On Feb. 20, the AMA and seven other medical societies filed an amicus brief in a case before the Second Circuit of the US Court of Appeals pitting a half dozen Medicare beneficiaries against HHS Secretary Kathleen Sebelius.

In the filing, the medical societies assert that they are “concerned that those patients covered under the Medicare Program should receive the benefits to which they are legally entitled and that those patients do not suffer financial hardship on account of arbitrary administrative decisions.”

The legal brief claims that the Two-Midnight Rule imposes an unfair burden on Medicare beneficiaries. “The refusal by HHS to afford the plaintiffs the benefits that come with inpatient status led many of them to substantial medical and financial hardships,” the medical societies state. “The financial losses for each of the [Medicare beneficiaries] ranged from $4,000 to $30,000.”

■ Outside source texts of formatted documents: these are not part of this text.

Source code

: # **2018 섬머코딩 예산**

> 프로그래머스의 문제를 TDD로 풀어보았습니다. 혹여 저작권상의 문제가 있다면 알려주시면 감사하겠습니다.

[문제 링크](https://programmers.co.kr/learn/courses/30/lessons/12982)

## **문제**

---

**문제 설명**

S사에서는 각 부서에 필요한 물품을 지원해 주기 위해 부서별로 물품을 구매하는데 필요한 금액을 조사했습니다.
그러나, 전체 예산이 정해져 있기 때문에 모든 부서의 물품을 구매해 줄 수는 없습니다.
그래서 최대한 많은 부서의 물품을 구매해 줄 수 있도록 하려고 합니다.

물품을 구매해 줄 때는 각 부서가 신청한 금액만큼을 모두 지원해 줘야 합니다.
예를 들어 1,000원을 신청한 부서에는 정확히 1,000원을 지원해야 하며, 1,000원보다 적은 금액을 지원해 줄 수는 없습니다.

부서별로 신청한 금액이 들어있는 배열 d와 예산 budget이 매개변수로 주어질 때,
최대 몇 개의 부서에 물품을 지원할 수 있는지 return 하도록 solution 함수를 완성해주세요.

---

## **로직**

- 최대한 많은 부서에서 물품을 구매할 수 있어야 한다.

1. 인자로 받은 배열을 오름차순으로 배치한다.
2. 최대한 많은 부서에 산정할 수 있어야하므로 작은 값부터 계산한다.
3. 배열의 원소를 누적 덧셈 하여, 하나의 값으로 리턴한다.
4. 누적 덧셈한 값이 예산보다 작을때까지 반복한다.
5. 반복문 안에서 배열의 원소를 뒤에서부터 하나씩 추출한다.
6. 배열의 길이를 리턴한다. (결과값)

‘Ill-conceived and Poorly Drafted’
Mark Bogen, senior vice president and CFO at South Nassau Communities Hospital in Oceanside, NY, offered a scathing assessment of the Two Midnight Rule via email Thursday:

“The Two-Midnight Rule came out as a way by CMS to deal with the RAC process that they created, which resulted in a huge backlog of unadjudicated appeals and the mounting threat of lawsuits from the AHA and other interested parties on behalf of the hospital industry. It was ill-conceived and poorly drafted and it is why the ‘enforcement’ has been delayed until October 1, 2014, for now…

“I believe that instead of measuring/defining inpatient status based on the ‘clock’ they would have been better served to create a system, which they ultimately did do for the Transfer Issue back in 2002, whereby these short stays would be paid using the [diagnosis-related group] methodology but would be reduced for the fact that the stay was short.

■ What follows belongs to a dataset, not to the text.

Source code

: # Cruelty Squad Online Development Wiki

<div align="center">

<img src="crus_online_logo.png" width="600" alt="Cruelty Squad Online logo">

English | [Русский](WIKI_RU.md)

The ability to have to monitor this at the Hospital level has added untold burden and cost and does not lead at all to the triple aim (Patient Satisfaction, Quality Outcomes and Lower Cost) as well as it in fact shifts the financing cost between Part A (Medicare tax component of FICA) and Part B (basically a premium-based financing) and shifts cost to the Medicare Beneficiary…

Bogen, echoing the AMA and AHA, said “the Two-Midnight rule needs to be repealed and a more thoughtful process needs to be contemplated.”